Sending our children off to a wonderful school year requires more effort than choosing the right kind of lunch box. It takes time, consistency and a level of ethical consideration of others that exceeds what most of us commonly give.
I suggest a parents' pledge. As we ask more of our schools this year, let us also ask more of ourselves.
Ready to learn
First, the basics. Our children will have a better chance of succeeding if we send them to school rested, fed and calm. It is hard for the school to reach into our home every evening and tuck our kids into bed before 11 o'clock. Teachers may not see the toaster pastry and sugary juice we pour into our kids in the morning, but they see the results. Energy drops and irritability increases about 10 a.m., prime teaching time.
Further, I promise to never again send a child off immediately after full-blown warfare over the condition of her room or backpack. An angry child is hardly a helpful addition to a classroom.

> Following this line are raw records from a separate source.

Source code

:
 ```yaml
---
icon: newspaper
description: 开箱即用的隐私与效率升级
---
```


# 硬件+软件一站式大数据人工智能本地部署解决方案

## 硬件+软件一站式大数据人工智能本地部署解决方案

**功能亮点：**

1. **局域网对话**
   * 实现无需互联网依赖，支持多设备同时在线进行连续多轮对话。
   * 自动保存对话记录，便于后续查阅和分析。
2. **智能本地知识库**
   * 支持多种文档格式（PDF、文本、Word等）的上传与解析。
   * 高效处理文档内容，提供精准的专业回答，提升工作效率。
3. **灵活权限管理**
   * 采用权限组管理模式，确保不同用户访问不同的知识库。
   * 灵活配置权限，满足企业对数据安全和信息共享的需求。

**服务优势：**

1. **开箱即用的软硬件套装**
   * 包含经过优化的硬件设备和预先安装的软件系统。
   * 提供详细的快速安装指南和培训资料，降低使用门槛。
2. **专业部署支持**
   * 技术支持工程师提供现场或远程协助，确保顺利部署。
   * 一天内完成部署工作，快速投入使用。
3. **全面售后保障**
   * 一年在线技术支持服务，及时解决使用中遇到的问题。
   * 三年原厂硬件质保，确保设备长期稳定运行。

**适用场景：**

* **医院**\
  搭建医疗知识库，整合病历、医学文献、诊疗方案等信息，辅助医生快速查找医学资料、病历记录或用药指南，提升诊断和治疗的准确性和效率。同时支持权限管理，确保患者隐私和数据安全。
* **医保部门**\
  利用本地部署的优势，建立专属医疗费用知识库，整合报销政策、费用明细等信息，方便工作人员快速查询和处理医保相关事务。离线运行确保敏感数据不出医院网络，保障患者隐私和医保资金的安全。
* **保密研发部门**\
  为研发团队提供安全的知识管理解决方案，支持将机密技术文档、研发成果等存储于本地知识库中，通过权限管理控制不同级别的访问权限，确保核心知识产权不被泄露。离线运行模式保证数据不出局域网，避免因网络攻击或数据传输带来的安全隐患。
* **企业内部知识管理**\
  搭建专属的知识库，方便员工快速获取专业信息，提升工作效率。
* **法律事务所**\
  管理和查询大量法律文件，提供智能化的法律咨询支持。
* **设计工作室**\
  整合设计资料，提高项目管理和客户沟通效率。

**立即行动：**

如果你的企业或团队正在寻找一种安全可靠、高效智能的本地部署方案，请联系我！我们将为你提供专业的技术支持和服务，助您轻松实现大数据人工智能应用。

Next, may we promise not to enrich our children to the point of exhaustion. To be well-rounded, a child does not have to be inflated to the point of rupture. When our children even the small ones come home to a second job of daily after-school practices and lessons, things have gotten out of hand.
And let us finally make our peace with homework. Shuffling it around everything else we do and allowing our kids to complete it on the couch, upstairs, in front of the TV brings two awful results. First, it will be poorly done. Second, it will be a source of conflict for us every day of the year.
And may we be wise enough to keep a sick child at home.
Then things get complicated. So let us start with a simple truth. Our children will give their teachers only as much respect as we do. We may second-guess our child's teacher in front of our spouse if we have to, but not in front of our child.
May we also remember that everything we say at home carries into the classroom. Thoughtlessly passing on gossip, intimate information about a classmate or, at worst, racist or sexist attitudes is a terrible burden to our children. It will only result in their misery.
If we are wise, we will love our children into achievement this year, rather than demand achievement before we love them. And may we know our children well enough to recognize when they are giving their best. And may we be satisfied with it.
This year, let us deal with a problem as a concern before it becomes a complaint. May we take our concerns to the teacher first, before we speak with an administrator or the neighborhood telephone loop. When our concern is addressed, may we say thank you and bury the hatchet. When it is not addressed, may we be fair but relentless advocates for our children.
May we seek our children's good this year in the context and never at the expense of the good of every other child in the classroom. And may we not only be parents who are proud of our children, but parents who do our children proud.